= Directive 2010/63/EU =

European Union legislation

Directive 2010/63/EU is the European Union legislation that protects animals being used in research.

Directive 2010/63/EU is the European Union (EU) legislation "on the protection of animals used for scientific purposes" and is one of the most stringent ethical and welfare standards worldwide.

The Directive repealed Directive 86/609/EEC. It became formally applied across the EU on 1 January 2013. It protects live non-human vertebrates including independently feeding larval forms and foetal forms of mammals from the last third of their normal development, and live cephalopods.

==History==
The Directive is based on the Council of Europe's European Convention for the Protection of Vertebrate Animals used for Experimental and other Scientific Purposes (ETS123) established in 1986. The EU is a party to this convention as are several EU and non-EU members.

The Directive repealed Directive 86/609/EEC. It took nearly two years to revise, beginning in November 2008. It was finalised and signed on 22 September 2010, coming into force on 9 November 2010. Member States were then allowed one year to transpose it into their own words before it became formally applied across the EU on 1 January 2013.

The ultimate aim of the Directive is to replace animals in research.

==Scope==
Because it is a Directive, it allows Member States certain flexibility in transposition of national rules. The status of the implementation of the new Directive in the EU is described by the EC General Environment Directorate. Purposes of this Directive are to provide scope (via Articles 1 & 3), harmonise the current EU understanding of what defines an animal (Article 1.3), map resources, identify competent people and authorities (Articles 47.5 & 48), establish a common framework, and promote collaboration of the Member States with the EC to promote animal welfare in the EU as a European value in Article 13 of the Treaty of the Functioning of the EU (TFEU).

Animal welfare is not an EU policy area per se as for example agriculture, fisheries and research, but rather that "In formulating and implementing the Union's agriculture, fisheries, transport, internal markets, research, technological development, and space policies, the Union and the Member States shall, since animals are sentient beings, pay full regard to the welfare of animals, while respecting the legislative or administrative provisions and customs of the Member States relating in particular to religious rites, cultural traditions and regional heritage". As with most EU legislation when animal welfare is not respected; one must refer a complaint directly to the Member State. Promotion and use of alternative animal testing methods and 3Rs are written elsewhere within EU legislation (e.g. REACH, Cosmetics, PPP, Biocides ...). EU agencies (ECHA, EMA, EFSA) also contribute to the protection of laboratory animals used for scientific purposes.

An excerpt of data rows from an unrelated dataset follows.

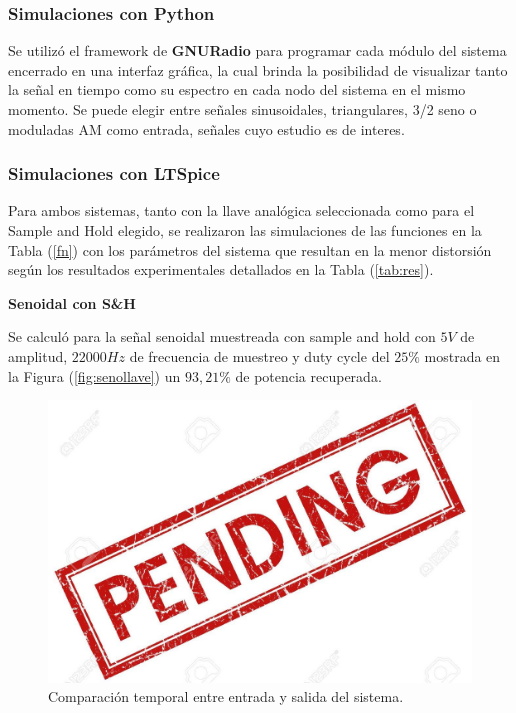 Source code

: \subsubsection{Simulaciones con Python}
Se utilizó el framework de \textbf{GNURadio} para programar cada módulo del sistema encerrado en una interfaz gráfica, la cual brinda la posibilidad de visualizar tanto la señal en tiempo como su espectro en cada nodo del sistema en el mismo momento. Se puede elegir entre señales sinusoidales, triangulares, 3/2 seno o moduladas AM como entrada, señales cuyo estudio es de interes.

\subsubsection{Simulaciones con LTSpice}
Para ambos sistemas, tanto con la llave analógica seleccionada como para el Sample and Hold elegido, se realizaron las simulaciones de las funciones en la Tabla (\ref{fn}) con los parámetros del sistema que resultan en la menor distorsión según los resultados experimentales detallados en la Tabla (\ref{tab:res}).

%

\textbf{Senoidal con S\&H}

Se calculó para la señal senoidal muestreada con sample and hold con $5V$ de amplitud, $22000Hz$ de frecuencia de muestreo y duty cycle del $25\%$ mostrada en la Figura (\ref{fig:senollave}) un $93,21\%$ de potencia recuperada. 

\begin{figure}[H]
\centering
\includegraphics[width=\textwidth]{ImagenesEjercicio6/pend.jpg}
\caption{Comparación temporal entre entrada y salida del sistema.}
\end{figure}

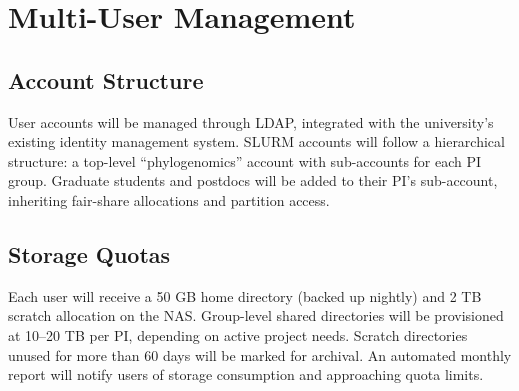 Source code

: \begin{table}[htbp]
\centering
\caption{Recommended Resource Requests by Analysis Type}
\end{table}

\section{Multi-User Management}

\subsection{Account Structure}

User accounts will be managed through LDAP, integrated with the university's existing identity management system. SLURM accounts will follow a hierarchical structure: a top-level ``phylogenomics'' account with sub-accounts for each PI group. Graduate students and postdocs will be added to their PI's sub-account, inheriting fair-share allocations and partition access.

\subsection{Storage Quotas}

Each user will receive a 50 GB home directory (backed up nightly) and 2 TB scratch allocation on the NAS. Group-level shared directories will be provisioned at 10--20 TB per PI, depending on active project needs. Scratch directories unused for more than 60 days will be marked for archival. An automated monthly report will notify users of storage consumption and approaching quota limits.


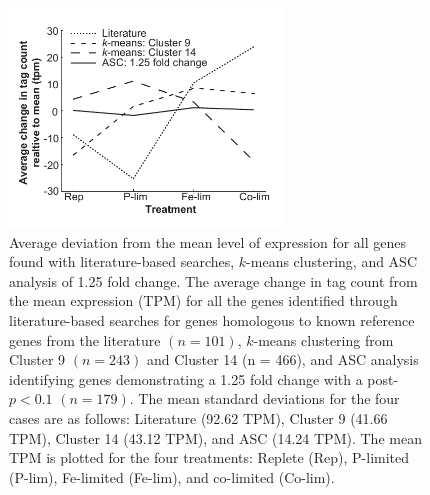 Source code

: \begin{figure}[h!]
  \centering
    \includegraphics[width=0.65\textwidth]{Images/C2_Figure2_v6.pdf}
    \caption[Average deviation from the mean level of expression for putative reference genes]{Average deviation from the mean level of expression for all genes found with literature-based searches, $k$-means clustering, and ASC analysis of 1.25 fold change. The average change in tag count from the mean expression (TPM) for all the genes identified through literature-based searches for genes homologous to known reference genes from the literature $(n = 101)$, $k$-means clustering from Cluster 9 $(n = 243)$ and Cluster 14 (n = 466), and ASC analysis identifying genes demonstrating a 1.25 fold change with a post-$p < 0.1$ $(n = 179)$. The mean standard deviations for the four cases are as follows: Literature (92.62 TPM), Cluster 9 (41.66 TPM), Cluster 14 (43.12 TPM), and ASC (14.24 TPM). The mean TPM is plotted for the four treatments: Replete (Rep), P-limited (P-lim), Fe-limited (Fe-lim), and co-limited (Co-lim).}
  \label{fig:c2f2}
\end{figure}


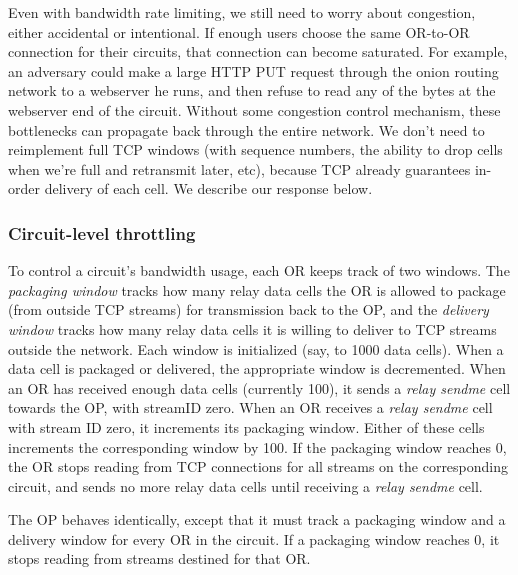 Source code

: \documentclass[times,10pt,twocolumn]{article}
\begin{document}
\label{subsec:congestion}

Even with bandwidth rate limiting, we still need to worry about
congestion, either accidental or intentional. If enough users choose the
same OR-to-OR connection for their circuits, that connection can become
saturated. For example, an adversary could make a large HTTP PUT request
through the onion routing network to a webserver he runs, and then
refuse to read any of the bytes at the webserver end of the
circuit. Without some congestion control mechanism, these bottlenecks
can propagate back through the entire network. We don't need to
reimplement full TCP windows (with sequence numbers,
the ability to drop cells when we're full and retransmit later, etc),
because TCP already guarantees in-order delivery of each
cell. 
We describe our response below.

\subsubsection{Circuit-level throttling}

To control a circuit's bandwidth usage, each OR keeps track of two
windows. The \emph{packaging window} tracks how many relay data cells the OR is
allowed to package (from outside TCP streams) for transmission back to the OP,
and the \emph{delivery window} tracks how many relay data cells it is willing
to deliver to TCP streams outside the network. Each window is initialized
(say, to 1000 data cells). When a data cell is packaged or delivered,
the appropriate window is decremented. When an OR has received enough
data cells (currently 100), it sends a \emph{relay sendme} cell towards the OP,
with streamID zero. When an OR receives a \emph{relay sendme} cell with stream
ID zero, it increments its packaging window. Either of these cells
increments the corresponding window by 100. If the packaging window
reaches 0, the OR stops reading from TCP connections for all streams
on the corresponding circuit, and sends no more relay data cells until
receiving a \emph{relay sendme} cell.

The OP behaves identically, except that it must track a packaging window
and a delivery window for every OR in the circuit. If a packaging window
reaches 0, it stops reading from streams destined for that OR.
\end{document}
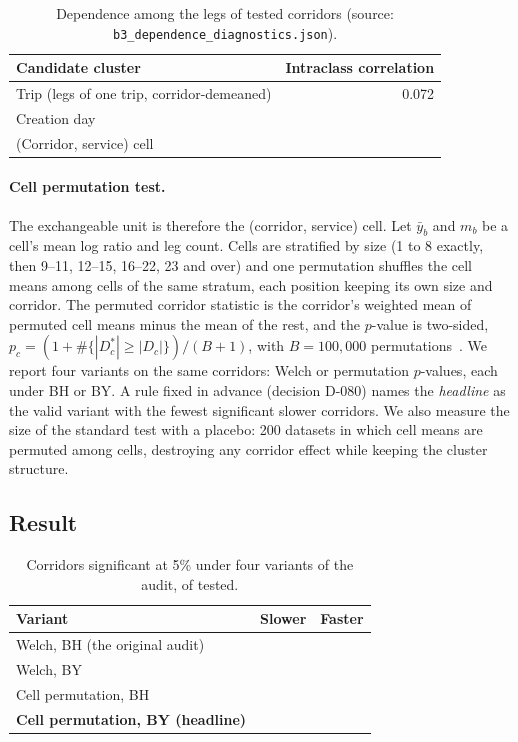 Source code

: \ifjournal
\begin{table}[t]
\caption{Dependence among the legs of tested corridors (source: \texttt{b3\_dependence\_diagnostics.json}).}
\label{tab:dependence}
\centering
\begin{tabular}{@{}lr@{}}
\toprule
Candidate cluster & Intraclass correlation \\
\midrule
Trip (legs of one trip, corridor-demeaned) & 0.072 \\
Creation day & \fzDepIccDayDpTwo{} \\
(Corridor, service) cell & \fzDepIccServiceCellDpTwo{} \\
\bottomrule
\end{tabular}
\end{table}
\fi

\paragraph{Cell permutation test.} The exchangeable unit is therefore the (corridor, service) cell. Let $\bar y_b$ and $m_b$ be a cell's mean log ratio and leg count. Cells are stratified by size (1 to 8 exactly, then 9--11, 12--15, 16--22, 23 and over) and one permutation shuffles the cell means among cells of the same stratum, each position keeping its own size and corridor. The permuted corridor statistic is the corridor's weighted mean of permuted cell means minus the mean of the rest, and the $p$-value is two-sided,
$p_c=(1+\#\{|D^{*}_c|\ge|D_c|\})/(B+1)$, with $B=100{,}000$ permutations~\cite{phipson2010permutation}. We report four variants on the same corridors: Welch or permutation $p$-values, each under BH or BY. A rule fixed in advance (decision D-080) names the \emph{headline} as the valid variant with the fewest significant slower corridors. We also measure the size of the standard test with a placebo: 200 datasets in which cell means are permuted among cells, destroying any corridor effect while keeping the cluster structure.

\subsection{Result}
\begin{table}[t]
\caption{Corridors significant at 5\% under four variants of the audit, of \fzCorridorsTested{} tested.}
\label{tab:variants}
\centering
\begin{tabular}{@{}lrr@{}}
\toprule
Variant & Slower & Faster \\
\midrule
Welch, BH (the original audit) & \fzBottlenecks{} & \fzFasterCorridors{} \\
Welch, BY & \fzAuditByWelchSlower{} & \fzAuditByWelchFaster{} \\
Cell permutation, BH & \fzAuditBhPermSlower{} & \fzAuditBhPermFaster{} \\
\textbf{Cell permutation, BY (headline)} & \textbf{\fzAuditRobustHeadlineSlower{}} & \textbf{\fzAuditRobustHeadlineFaster{}} \\
\bottomrule
\end{tabular}
\end{table}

The Directive now protects cephalopods such as this Caribbean reef squid (Sepioteuthis sepioidea).

Article 1.3: The new EU Directive applies to the following animals: (a) live non-human vertebrate animals, including: (i) independently feeding larval forms; and (ii) foetal forms of mammals from the last third of their normal development; (b) live cephalopods.

Article 4: The Directive refers directly to the Three Rs (3Rs): "Principle of replacement, reduction and refinement" first described by Russell and Burch in 1959.

Article 47-2: Member States shall assist the Commission in identifying and nominating suitable specialised and qualified laboratories to carry out such validation studies.

==Laboratories for the Validation of Alternative Methods==
In July 2013, the Commission announced the creation of European Union Network of Laboratories for the Validation of Alternative Methods (EU-NETVAL) EU-NETVAL's primary role is to provide support for the European Union Reference Laboratory for Alternatives to Animal Testing (EURL ECVAM) validation projects, including aspects of training and dissemination, and the identification of methods that have a potential to reduce, refine or replace animals used for scientific purposes. Any EU laboratory is allowed to apply as long as they follow the eligibility criteria listed by the EC, such as sufficient scientific staff, adequate equipment and GLP/or ISO certificates. As of March 2016, there are 38 test facilities: Belgium (3) Czech Republic (1), European Commission (1), Finland (1), France (3), (Germany) (6), Hungary (1), Italy (8), the Netherlands (2), Poland (2), Slovakia (1), Spain (3), Sweden (1), Switzerland (2) and the United Kingdom (2).